ARCHivER

Angus & Robertson Collection for Humanities and Education Research

Funded by the Australian National Data Service (ANDS) and using the State Library of New South Wale's signature holdings on Angus & Robertson's operations throughout Australia as its central study, this project is about how we make better use of paper-based historical collections through digital technologies in ways that sustain and enhance archival practice and principles. Focusing on the diverse activities of Angus & Robertson's competition, cooperation and conflict with other Australian firms and individuals during the twentieth century becomes a way to focus on the interdependence of publishing organisations and players, in which each participant is part of a larger and complex whole. With so many interactions distributed among multiple volumes, understanding Angus & Robertson's total business through a historically tuned cultural analysis requires a step change in how research exploits digital technologies. Parallel with teasing out the complexities of Angus & Robertson's activities nationwide with other Australian authors, booksellers and publishers is the key principle of linking collections in new ways, where a document's relationship to other items in a volume is not only maintained but its relationship to other volumes and collections is exposed in ways better suited to our networked, data-intensive knowledge landscape.
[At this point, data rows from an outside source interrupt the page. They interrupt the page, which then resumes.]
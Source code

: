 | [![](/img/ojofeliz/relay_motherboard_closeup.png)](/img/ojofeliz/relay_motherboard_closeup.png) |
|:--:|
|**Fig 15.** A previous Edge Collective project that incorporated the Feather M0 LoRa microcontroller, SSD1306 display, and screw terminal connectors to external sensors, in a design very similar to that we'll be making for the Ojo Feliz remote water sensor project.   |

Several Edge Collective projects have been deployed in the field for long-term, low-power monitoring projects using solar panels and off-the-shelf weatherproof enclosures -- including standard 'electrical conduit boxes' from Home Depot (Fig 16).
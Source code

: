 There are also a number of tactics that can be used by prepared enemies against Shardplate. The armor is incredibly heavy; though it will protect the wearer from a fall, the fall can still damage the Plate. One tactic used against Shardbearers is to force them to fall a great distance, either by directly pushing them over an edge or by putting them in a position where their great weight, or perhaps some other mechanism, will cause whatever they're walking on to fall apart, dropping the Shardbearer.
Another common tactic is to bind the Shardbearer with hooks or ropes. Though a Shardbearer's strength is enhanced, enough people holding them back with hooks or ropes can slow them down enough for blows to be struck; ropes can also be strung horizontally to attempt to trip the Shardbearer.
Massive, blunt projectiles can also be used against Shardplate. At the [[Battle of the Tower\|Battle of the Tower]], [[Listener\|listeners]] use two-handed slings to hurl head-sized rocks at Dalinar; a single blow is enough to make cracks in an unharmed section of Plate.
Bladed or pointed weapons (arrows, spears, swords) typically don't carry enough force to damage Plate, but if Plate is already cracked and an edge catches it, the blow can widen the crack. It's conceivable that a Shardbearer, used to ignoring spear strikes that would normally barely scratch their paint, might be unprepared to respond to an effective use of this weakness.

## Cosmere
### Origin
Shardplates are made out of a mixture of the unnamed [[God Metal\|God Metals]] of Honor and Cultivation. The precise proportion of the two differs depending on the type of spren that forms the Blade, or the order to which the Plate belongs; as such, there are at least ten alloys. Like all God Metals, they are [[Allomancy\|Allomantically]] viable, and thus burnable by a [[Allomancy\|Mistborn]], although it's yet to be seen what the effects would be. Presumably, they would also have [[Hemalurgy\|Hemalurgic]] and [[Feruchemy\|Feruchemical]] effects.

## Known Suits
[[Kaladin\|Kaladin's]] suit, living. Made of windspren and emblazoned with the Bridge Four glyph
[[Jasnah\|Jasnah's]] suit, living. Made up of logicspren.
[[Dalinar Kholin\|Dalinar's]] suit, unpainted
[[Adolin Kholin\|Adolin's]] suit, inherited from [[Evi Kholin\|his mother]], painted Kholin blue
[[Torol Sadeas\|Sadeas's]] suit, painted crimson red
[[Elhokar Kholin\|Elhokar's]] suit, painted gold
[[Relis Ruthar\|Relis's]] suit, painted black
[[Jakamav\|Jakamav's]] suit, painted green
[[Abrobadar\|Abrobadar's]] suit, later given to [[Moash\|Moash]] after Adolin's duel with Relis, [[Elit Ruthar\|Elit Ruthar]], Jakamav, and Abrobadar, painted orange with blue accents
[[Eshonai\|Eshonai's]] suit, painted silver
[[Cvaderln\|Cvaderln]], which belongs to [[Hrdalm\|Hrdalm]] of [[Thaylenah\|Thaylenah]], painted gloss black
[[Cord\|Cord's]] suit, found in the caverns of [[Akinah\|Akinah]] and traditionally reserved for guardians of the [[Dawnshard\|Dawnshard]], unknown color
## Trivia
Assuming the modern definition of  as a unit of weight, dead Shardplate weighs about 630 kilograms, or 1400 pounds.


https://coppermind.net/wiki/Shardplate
The data collection will contain noteworthy parts of the Angus & Robertson archive relating to the book trade and publishing in Australia across the 20th century. It will present both the digitised archival records and metadata drawn from the archive, and new metadata enrichment added by the Project Associate. To preserve the fragile status of the paper-based documents and curated boxed documentary archives, digital technologies will be used to structure and link archival holdings across volumes and boxes. The data collection's transmission from a paper-based to a digital format allows for the construction of a linked data concept, exposing the data's relationship in regards to their origin, to other records within a volume and to other collections. A considerable part of the project will be focused on developing and integrating a linked data concept for the data collection, which will enable faceted searching across multiple volumes and boxes for keywords, titles, names, places and dates. To handle the granularity of analogue materials indexed within a manuscript-based archival system and to facilitate citation at the level of individual digitised items, DOIs will be used at the collection level with extensions for items within a collection. This will be configured to reflect the archival conventions of citing materials with regards to their manuscript (MSS) number, volume / box number, and item number. Open file formats will be used where possible.

Phase One, supported by ANDS funding, will involve joining expertise in designing and prototyping a new form of access to digitised collections, in terms of how content is ingested and organised with regards to other collections, and metadata. A key factor will be developing a proof-of concept workflow that contributes to the broader aim of a semantically linked archive, where the content of documents in one volume in one box links to relevant content in documents in another boxed volume. It will draw on volumes from the Mitchell Library's Angus & Robertson collection, MSS 3269 ML with regards to a current dataset of over 18,000 digitised images. A subset of content (5,000 documents and images) from the Angus & Robertson archive will be ingested into the prototype system for later search, discovery and analysis as a pilot case. Phase Two, post ANDS funding, will apply lessons learned from Phase One with regards to ingesting the remainder of content from the collection of 18,000 digitised images.